Bardziej chodziło mi o to, że z tymi zawodnikami Kwiatek miałby trochę łatwiej i pewnie ciśnienie na wynik trochę mniejsze. Drużyna sky wyglądałaby podobnie do QuickStep na brukach. Mogliby rozgrywać swój wyścig. Chociaż jak powszechnie wiadomo QuickStep to frajerzy wiec nie wiem czy trafiłem z porównaniem :stuck_out_tongue:( wbijam małą szpileczke @Greek :blush:)
Z tamtymi kolarzami tak czy siak byłby liderem ale mógłby liczyć na przynajmniej częściowe zdjęcie presji. Teraz tak naprawdę jest jedyną opcją w sky.

Sagan według mnie jest za ciężki i zostanie zgubiony w końcówce a Van Avermaet jest ujechany brukami.

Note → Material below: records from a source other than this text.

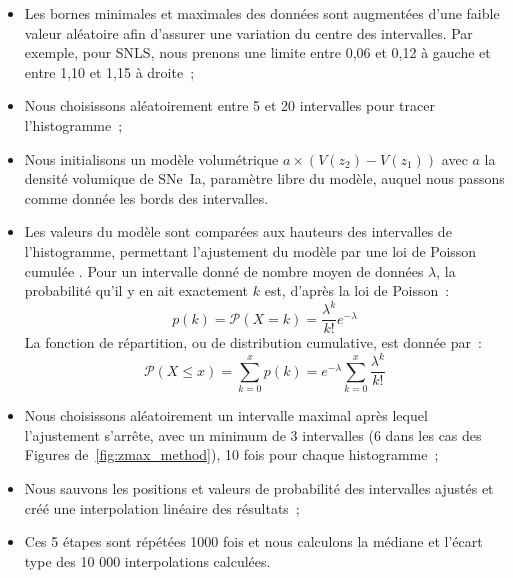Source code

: \documentclass[../main/main.tex]{subfiles}
\begin{document}
\begin{itemize}
    \item Les bornes minimales et maximales des données sont augmentées d'une
        faible valeur aléatoire afin d'assurer une variation du centre des
        intervalles. Par exemple, pour SNLS, nous prenons une limite entre 0,06
        et 0,12 à gauche et entre 1,10 et 1,15 à droite~;
    \item Nous choisissons aléatoirement entre 5 et 20 intervalles pour tracer
        l'histogramme~;
    \item Nous initialisons un modèle volumétrique $a\times
        \left(V(z_2)-V(z_1)\right)$ avec $a$ la densité volumique de SNe~Ia,
        paramètre libre du modèle, auquel nous passons comme donnée les bords
        des intervalles.
    \item Les valeurs du modèle sont comparées aux hauteurs des intervalles de
        l'histogramme, permettant l'ajustement du modèle par une loi de Poisson
        cumulée \citep[voir par exemple][]{syed2015}. Pour un intervalle donné
        de nombre moyen de données $\lambda$, la probabilité qu'il y en ait
        exactement $k$ est, d'après la loi de Poisson~:
        \begin{equation}\label{eq:poisson}
            p(k) = \mathcal{P}(X = k) = \frac{\lambda^k}{k!}e^{-\lambda}
        \end{equation}
        La fonction de répartition, ou de distribution cumulative, est donnée
        par~:
        \begin{equation}\label{eq:pcdf}
            \mathcal{P}(X\leq x) = \sum_{k=0}^{x}p(k) = e^{-\lambda}
            \sum_{k=0}^{x} \frac{\lambda^k}{k!}
        \end{equation}
    \item Nous choisissons aléatoirement un intervalle maximal après lequel
        l'ajustement s'arrête, avec un minimum de 3 intervalles (6 dans les cas
        des Figures de~\ref{fig:zmax_method}), 10 fois pour chaque histogramme~;
    \item Nous sauvons les positions et valeurs de probabilité des intervalles
        ajustés et créé une interpolation linéaire des résultats~;
    \item Ces 5 étapes sont répétées 1000 fois et nous calculons la médiane et
        l'écart type des 10 000 interpolations calculées.
\end{itemize}
\end{document}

Wyścig jest też za łatwy dla takich kolarzy jak Nibali (M-SR to wyjątek potwierdzający regułę :wink: )
Pewnie znowu będzie trochę loterii. Co by się stało w zeszłym roku gdyby Kwiato poczekał jeszcze 30 sekund z przeskokiem do grupy Henao? Pewnie dojechał by razem z Valverde.
Faworytami jak dla mnie specjaliści od Ardenów: Kwiato, Gilbert, Valverde, Alaphilippe.
Przy słabym tempie i oglądaniu się na siebie faworytów być może Albasini lub Mathews.

A co sądzicie o kandydaturze Odda Eykinga?